Depuis le 20 janvier, le croque-mitaine est en pleine action : quarante-deux directives signées par le président élu d’une grande puissance révélant ipso facto ses faiblesses. Ce show à l’américaine de saltimbanque politique a servi à signer, en public et sous les applaudissements d’une foule hypnotisée, une kyrielle de décrets hétéroclites. Ne vous y trompez pas : telle est l’amorce d’un retour du pays à la « grandeur ».

Pour qu’une situation à ce point ubuesque puisse advenir, il faut que des complaisances à peine concevables se conjuguent avec une jobardise désarmante.

La complaisance d’un système politique

Comment admettre une telle concentration de pouvoirs dans les mains d’un seul individu ? Cette absurdité constitutionnelle, discrète tant que le président était un être normal, saute aux yeux quand accède au pouvoir un mégalomane délirant et amoral. La toute-puissance ainsi accordée, et contraire au bon sens,  entraîne une tentation sélective : les ambitieux pathologiques seront les premiers à vouloir exercer ce pouvoir et à en faire une tyrannie autistique.

La deuxième aberration du régime aggrave la première : ouvrir le libre accès à la présidence à n’importe qui, fût-il délinquant. Les dix dernières années montrent de quel grand-guignol politique cette licence peut autoriser la mise en scène.

La complaisance  d’une certaine population

Un coupable condamné par la justice pénale tient les rênes d’un pays avec les pleins pouvoirs.
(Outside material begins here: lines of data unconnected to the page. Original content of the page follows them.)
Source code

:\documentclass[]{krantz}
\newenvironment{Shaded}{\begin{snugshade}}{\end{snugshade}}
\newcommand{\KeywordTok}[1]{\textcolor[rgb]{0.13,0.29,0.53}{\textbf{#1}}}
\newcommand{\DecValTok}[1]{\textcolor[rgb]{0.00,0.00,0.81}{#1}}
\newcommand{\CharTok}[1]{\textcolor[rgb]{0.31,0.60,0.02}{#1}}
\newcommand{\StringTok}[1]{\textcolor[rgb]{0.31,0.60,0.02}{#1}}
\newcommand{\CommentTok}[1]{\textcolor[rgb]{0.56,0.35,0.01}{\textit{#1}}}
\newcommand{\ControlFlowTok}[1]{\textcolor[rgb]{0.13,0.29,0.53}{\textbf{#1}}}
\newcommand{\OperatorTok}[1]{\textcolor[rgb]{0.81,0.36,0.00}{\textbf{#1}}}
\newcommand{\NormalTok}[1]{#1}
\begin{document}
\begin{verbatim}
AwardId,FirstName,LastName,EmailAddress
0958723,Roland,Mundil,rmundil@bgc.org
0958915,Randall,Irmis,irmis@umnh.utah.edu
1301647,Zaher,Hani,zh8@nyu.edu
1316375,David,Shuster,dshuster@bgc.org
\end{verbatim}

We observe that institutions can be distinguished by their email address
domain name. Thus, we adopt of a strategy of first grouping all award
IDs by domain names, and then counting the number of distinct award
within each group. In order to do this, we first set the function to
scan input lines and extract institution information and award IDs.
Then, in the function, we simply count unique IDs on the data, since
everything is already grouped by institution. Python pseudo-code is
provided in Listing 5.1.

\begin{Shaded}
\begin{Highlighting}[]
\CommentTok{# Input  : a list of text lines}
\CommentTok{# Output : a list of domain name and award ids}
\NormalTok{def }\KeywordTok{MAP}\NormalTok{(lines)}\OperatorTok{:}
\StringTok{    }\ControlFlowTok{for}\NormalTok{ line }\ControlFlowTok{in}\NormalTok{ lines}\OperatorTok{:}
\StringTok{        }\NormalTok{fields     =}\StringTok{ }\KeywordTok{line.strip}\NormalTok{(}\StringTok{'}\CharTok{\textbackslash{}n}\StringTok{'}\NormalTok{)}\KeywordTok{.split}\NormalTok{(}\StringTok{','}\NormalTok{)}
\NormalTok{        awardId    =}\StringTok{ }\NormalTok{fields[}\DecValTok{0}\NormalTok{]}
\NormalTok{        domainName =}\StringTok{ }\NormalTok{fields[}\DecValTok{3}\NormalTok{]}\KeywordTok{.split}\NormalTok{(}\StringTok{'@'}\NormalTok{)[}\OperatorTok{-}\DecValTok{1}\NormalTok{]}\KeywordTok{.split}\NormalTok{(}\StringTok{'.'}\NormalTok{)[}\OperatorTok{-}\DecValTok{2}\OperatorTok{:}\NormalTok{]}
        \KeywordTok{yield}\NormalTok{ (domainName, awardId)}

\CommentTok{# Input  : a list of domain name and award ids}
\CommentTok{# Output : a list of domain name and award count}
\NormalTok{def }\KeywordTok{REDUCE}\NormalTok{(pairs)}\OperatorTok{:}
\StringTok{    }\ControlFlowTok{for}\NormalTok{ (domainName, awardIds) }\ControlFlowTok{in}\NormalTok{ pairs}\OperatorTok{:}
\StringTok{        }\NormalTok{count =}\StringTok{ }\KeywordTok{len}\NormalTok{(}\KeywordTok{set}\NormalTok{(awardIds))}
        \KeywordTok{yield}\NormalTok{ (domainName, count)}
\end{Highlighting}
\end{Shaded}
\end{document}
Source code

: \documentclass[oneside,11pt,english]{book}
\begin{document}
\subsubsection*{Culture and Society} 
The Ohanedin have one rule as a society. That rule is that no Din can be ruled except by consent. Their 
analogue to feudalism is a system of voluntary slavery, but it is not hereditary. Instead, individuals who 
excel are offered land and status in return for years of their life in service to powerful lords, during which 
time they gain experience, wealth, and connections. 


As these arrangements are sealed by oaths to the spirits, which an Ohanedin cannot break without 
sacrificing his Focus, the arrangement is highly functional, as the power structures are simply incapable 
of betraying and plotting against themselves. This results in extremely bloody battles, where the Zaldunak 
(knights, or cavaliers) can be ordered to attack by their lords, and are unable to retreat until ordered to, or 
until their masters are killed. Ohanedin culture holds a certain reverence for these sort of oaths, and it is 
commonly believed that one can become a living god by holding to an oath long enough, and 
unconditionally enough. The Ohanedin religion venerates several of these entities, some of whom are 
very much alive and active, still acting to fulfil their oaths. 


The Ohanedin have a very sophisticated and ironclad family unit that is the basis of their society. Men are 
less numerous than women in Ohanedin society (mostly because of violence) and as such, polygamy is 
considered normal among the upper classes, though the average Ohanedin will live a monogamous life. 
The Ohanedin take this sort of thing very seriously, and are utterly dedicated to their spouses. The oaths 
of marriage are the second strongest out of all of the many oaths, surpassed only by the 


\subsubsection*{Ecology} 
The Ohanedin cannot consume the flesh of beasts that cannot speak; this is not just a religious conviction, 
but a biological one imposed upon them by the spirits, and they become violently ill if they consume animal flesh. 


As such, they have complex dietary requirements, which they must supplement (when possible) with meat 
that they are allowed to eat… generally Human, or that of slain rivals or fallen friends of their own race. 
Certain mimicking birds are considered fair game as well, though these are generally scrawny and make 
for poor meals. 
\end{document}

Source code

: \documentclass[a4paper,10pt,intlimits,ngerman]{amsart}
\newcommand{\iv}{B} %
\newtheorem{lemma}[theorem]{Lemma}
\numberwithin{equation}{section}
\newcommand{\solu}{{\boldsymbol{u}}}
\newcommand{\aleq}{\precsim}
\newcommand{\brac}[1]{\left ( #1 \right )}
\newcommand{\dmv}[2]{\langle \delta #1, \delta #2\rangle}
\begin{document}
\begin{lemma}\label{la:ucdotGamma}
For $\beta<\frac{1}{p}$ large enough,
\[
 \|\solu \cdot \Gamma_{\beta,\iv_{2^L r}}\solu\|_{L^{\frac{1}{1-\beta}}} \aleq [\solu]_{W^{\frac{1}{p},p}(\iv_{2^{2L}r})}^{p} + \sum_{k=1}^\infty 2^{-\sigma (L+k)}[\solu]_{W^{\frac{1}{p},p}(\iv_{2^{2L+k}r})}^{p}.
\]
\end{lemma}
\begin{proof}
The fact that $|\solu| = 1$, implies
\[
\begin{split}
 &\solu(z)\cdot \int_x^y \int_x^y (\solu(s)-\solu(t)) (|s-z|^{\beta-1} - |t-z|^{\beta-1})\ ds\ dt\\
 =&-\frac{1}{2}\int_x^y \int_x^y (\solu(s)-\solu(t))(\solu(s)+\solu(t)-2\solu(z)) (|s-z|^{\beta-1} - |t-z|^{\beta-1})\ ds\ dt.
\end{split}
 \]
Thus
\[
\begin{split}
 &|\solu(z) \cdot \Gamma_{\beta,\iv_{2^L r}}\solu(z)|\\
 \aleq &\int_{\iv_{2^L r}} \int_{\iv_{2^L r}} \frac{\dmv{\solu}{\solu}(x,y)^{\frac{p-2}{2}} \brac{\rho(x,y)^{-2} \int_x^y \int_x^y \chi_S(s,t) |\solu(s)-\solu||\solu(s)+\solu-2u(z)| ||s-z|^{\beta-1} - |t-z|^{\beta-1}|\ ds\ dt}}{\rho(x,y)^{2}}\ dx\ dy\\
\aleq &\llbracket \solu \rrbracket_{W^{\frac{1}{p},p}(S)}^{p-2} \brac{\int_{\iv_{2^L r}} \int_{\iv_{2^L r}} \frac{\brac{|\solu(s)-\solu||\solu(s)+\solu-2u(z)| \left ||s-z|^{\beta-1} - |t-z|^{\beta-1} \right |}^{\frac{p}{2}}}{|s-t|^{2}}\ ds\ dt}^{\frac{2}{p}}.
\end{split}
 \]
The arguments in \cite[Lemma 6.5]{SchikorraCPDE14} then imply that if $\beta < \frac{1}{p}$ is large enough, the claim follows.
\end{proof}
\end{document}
Balayant tous les acquis de son prédécesseur, il clame qu’il va « rendre sa grandeur à l’Amérique ». Que veut dire « grandeur » pour un individu construit à coups de bassesses répétées et polymorphes ?

Ne revenons pas sur la litanie trop connue de ces indignités, dont des crimes et délits reconnus par les tribunaux. Comment des extralucides – partisans, parasites, électeurs… – parviennent-ils à transfigurer la turpitude en titre de gloire ? Ce sont eux qui assurent la deuxième des complaisances, indispensable, elle aussi, pour qu’un vote démocratique consacre un autocrate antidémocrate.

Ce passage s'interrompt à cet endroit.